I’m confused how you square the idea of ‘an internal and consistent self-identity that remains intact in an AI over time (similar to what exists in humans)’ with your advocacy for eliminativism about consciousness. What phenomenon is it you think is internal to humans?
From a behavioral perspective, individual humans regularly report having a consistent individual identity that persists through time, which remains largely intact despite physical changes to their body such as aging. This self-identity appears core to understanding why humans plan for their future: humans report believing that, from their perspective, they will personally suffer the consequences if they are imprudent or act myopically.
I claim that none of what I just talked about requires believing that there is an actually existing conscious self inside of people’s brains, in the sense of phenomenal consciousness or personal identity. Instead, this behavior is perfectly compatible with a model in which individual humans simply have (functional) beliefs about their personal identity, and how personal identity persists through time, which causes them to act in a way that allows what they perceive as their future self to take advantage of long-term planning.

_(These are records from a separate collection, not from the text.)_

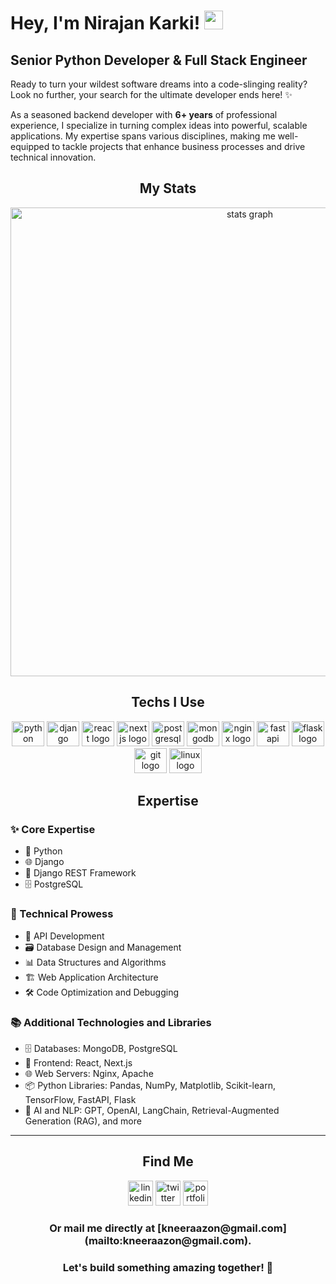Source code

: # Hey, I'm Nirajan Karki! <img src="https://raw.githubusercontent.com/MartinHeinz/MartinHeinz/master/wave.gif" width="30px">

## Senior Python Developer & Full Stack Engineer  

Ready to turn your wildest software dreams into a code-slinging reality? Look no further, your search for the ultimate developer ends here! ✨  

As a seasoned backend developer with **6+ years** of professional experience, I specialize in turning complex ideas into powerful, scalable applications. My expertise spans various disciplines, making me well-equipped to tackle projects that enhance business processes and drive technical innovation.  

<h2 align="center">My Stats</h2>

<div align="center">
  <img src="http://github-profile-summary-cards.vercel.app/api/cards/profile-details?username=kneeraazon404&theme=bear" width=750  alt="stats graph"/>
</div>

<h2 align="center">Techs I Use</h2>

<div align="center">
  <img src="https://cdn.jsdelivr.net/gh/devicons/devicon/icons/python/python-original.svg" height="40" width="52" alt="python logo"  />
  <img src="https://cdn.jsdelivr.net/gh/devicons/devicon/icons/django/django-plain.svg" height="40" width="52" alt="django logo"  />
  <img src="https://cdn.jsdelivr.net/gh/devicons/devicon/icons/react/react-original.svg" height="40" width="52" alt="react logo"  />
  <img src="https://cdn.jsdelivr.net/gh/devicons/devicon/icons/nextjs/nextjs-original.svg" height="40" width="52" alt="nextjs logo"  />
  <img src="https://cdn.jsdelivr.net/gh/devicons/devicon/icons/postgresql/postgresql-original.svg" height="40" width="52" alt="postgresql logo"  />
  <img src="https://cdn.jsdelivr.net/gh/devicons/devicon/icons/mongodb/mongodb-original.svg" height="40" width="52" alt="mongodb logo"  />
  <img src="https://cdn.jsdelivr.net/gh/devicons/devicon/icons/nginx/nginx-original.svg" height="40" width="52" alt="nginx logo"  />
  <img src="https://cdn.jsdelivr.net/gh/devicons/devicon/icons/fastapi/fastapi-original.svg" height="40" width="52" alt="fastapi logo"  />
  <img src="https://cdn.jsdelivr.net/gh/devicons/devicon/icons/flask/flask-original.svg" height="40" width="52" alt="flask logo"  />
  <img src="https://cdn.jsdelivr.net/gh/devicons/devicon/icons/git/git-plain.svg" height="40" width="52" alt="git logo"  />
  <img src="https://cdn.jsdelivr.net/gh/devicons/devicon/icons/linux/linux-original.svg" height="40" width="52" alt="linux logo"  />
</div>

<h2 align="center">Expertise</h2>

### ✨ Core Expertise  
- 🐍 Python  
- 🌐 Django  
- 🚀 Django REST Framework  
- 🗄️ PostgreSQL  

### 🔧 Technical Prowess  
- 🔗 API Development  
- 🗃️ Database Design and Management  
- 📊 Data Structures and Algorithms  
- 🏗️ Web Application Architecture  
- 🛠️ Code Optimization and Debugging  

### 📚 Additional Technologies and Libraries  
- 🗄️ Databases: MongoDB, PostgreSQL  
- 🎨 Frontend: React, Next.js  
- 🌐 Web Servers: Nginx, Apache  
- 📦 Python Libraries: Pandas, NumPy, Matplotlib, Scikit-learn, TensorFlow, FastAPI, Flask  
- 🤖 AI and NLP: GPT, OpenAI, LangChain, Retrieval-Augmented Generation (RAG), and more  

---

<h2 align="center">Find Me</h2>

<div align="center">
  <a href="https://www.linkedin.com/in/kneeraazon" target="_blank" rel="noopener noreferrer"> <img src="https://img.shields.io/static/v1?message=LinkedIn&logo=linkedin&label=&color=0A66C2&logoColor=white&labelColor=&style=for-the-badge" height="40" alt="linkedin logo"  /></a>
  <a href="https://www.x.com/kneeraazon" target="_blank" rel="noopener noreferrer"> <img src="https://img.shields.io/static/v1?message=Twitter&logo=twitter&label=&color=1DA1F2&logoColor=white&labelColor=&style=for-the-badge" height="40" alt="twitter logo"  /></a>
  <a href="http://kneeraazon.com" target="_blank" rel="noopener noreferrer"> <img src="https://img.shields.io/static/v1?message=Portfolio&logo=portfolio&label=&color=000000&logoColor=white&labelColor=&style=for-the-badge" height="40" alt="portfolio logo"  /></a>
</div>

<h3 align="center">Or mail me directly at [kneeraazon@gmail.com](mailto:kneeraazon@gmail.com).</h3>

<h3 align="center">Let's build something amazing together! 🚀</h3>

To understand my argument, it may help to imagine simulating this type of reasoning using a simple python program, that chooses actions designed to maximize some variable inside of its memory state over the long term. The python program can be imagined to have explicit and verbal beliefs: specifically, that it personally identifies with the physical computer on which it is instantiated, and claims that the persistence of its personal identity explains why it cares about the particular variable that it seeks to maximize. This can be viewed as analogous to how humans try to maximize their own personal happiness over time, with a consistent self-identity that is tied to their physical body.